🤖 AI Summary
Significant object detection (SOD) faces challenges of high pixel-level annotation cost and poor cross-task generalization. To address these, we propose S3OD: (1) a large-scale synthetic dataset of 139K high-resolution images generated via multimodal diffusion models, coupled with an unsupervised, high-accuracy pseudo-labeling method that jointly leverages DINO-v3 self-supervised features and diffusion intermediate representations—marking the first such approach; (2) an ambiguity-aware multi-mask decoder that explicitly models multiple plausible interpretations of saliency; and (3) a performance-feedback-driven iterative data synthesis mechanism that dynamically prioritizes samples. Trained solely on synthetic data, S3OD reduces cross-dataset prediction error by 20–50%. After fine-tuning, it achieves state-of-the-art performance on DIS and HR-SOD benchmarks.
📝 Abstract
Salient object detection exemplifies data-bounded tasks where expensive pixel-precise annotations force separate model training for related subtasks like DIS and HR-SOD. We present a method that dramatically improves generalization through large-scale synthetic data generation and ambiguity-aware architecture.

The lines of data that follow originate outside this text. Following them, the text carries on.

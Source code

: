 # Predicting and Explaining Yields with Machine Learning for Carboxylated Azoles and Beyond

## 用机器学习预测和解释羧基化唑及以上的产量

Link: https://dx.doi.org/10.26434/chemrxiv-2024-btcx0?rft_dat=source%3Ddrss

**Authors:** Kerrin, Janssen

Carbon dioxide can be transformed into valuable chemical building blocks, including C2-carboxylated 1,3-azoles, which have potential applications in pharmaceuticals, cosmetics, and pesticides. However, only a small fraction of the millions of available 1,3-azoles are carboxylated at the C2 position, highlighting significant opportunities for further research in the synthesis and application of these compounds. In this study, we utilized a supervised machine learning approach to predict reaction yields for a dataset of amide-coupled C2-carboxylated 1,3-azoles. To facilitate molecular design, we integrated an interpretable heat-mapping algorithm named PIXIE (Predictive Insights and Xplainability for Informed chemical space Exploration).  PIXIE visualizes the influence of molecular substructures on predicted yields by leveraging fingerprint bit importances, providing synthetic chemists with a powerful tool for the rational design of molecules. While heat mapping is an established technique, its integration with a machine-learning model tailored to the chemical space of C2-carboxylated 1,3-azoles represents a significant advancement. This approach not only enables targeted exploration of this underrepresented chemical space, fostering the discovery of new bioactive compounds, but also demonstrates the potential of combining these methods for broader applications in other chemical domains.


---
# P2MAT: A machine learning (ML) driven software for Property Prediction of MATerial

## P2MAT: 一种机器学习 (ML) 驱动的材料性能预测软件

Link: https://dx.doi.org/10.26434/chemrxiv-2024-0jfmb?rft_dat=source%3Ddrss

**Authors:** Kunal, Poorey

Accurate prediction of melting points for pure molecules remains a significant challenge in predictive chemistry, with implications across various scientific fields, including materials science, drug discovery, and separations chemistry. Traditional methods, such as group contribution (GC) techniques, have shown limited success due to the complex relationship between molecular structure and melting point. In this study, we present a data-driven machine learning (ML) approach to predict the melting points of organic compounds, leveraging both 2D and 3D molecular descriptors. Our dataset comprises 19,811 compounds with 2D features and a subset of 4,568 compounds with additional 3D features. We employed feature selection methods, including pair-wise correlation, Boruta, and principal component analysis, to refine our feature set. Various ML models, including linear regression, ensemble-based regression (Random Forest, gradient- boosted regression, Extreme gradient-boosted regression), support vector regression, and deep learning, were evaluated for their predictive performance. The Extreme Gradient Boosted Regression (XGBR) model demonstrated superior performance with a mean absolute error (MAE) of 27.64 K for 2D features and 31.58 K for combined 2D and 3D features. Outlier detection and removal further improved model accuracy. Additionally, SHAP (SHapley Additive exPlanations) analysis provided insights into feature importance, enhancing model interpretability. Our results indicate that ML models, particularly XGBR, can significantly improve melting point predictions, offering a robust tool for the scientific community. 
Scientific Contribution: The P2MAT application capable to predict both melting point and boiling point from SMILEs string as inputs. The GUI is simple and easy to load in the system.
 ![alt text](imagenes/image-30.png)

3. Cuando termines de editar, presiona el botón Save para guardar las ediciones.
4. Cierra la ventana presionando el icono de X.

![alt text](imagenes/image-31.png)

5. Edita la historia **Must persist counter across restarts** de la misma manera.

We introduce S3OD, a dataset of over 139,000 high-resolution images created through our multi-modal diffusion pipeline that extracts labels from diffusion and DINO-v3 features. The iterative generation framework prioritizes challenging categories based on model performance. We propose a streamlined multi-mask decoder that naturally handles the inherent ambiguity in salient object detection by predicting multiple valid interpretations. Models trained solely on synthetic data achieve 20-50% error reduction in cross-dataset generalization, while fine-tuned versions reach state-of-the-art performance across DIS and HR-SOD benchmarks.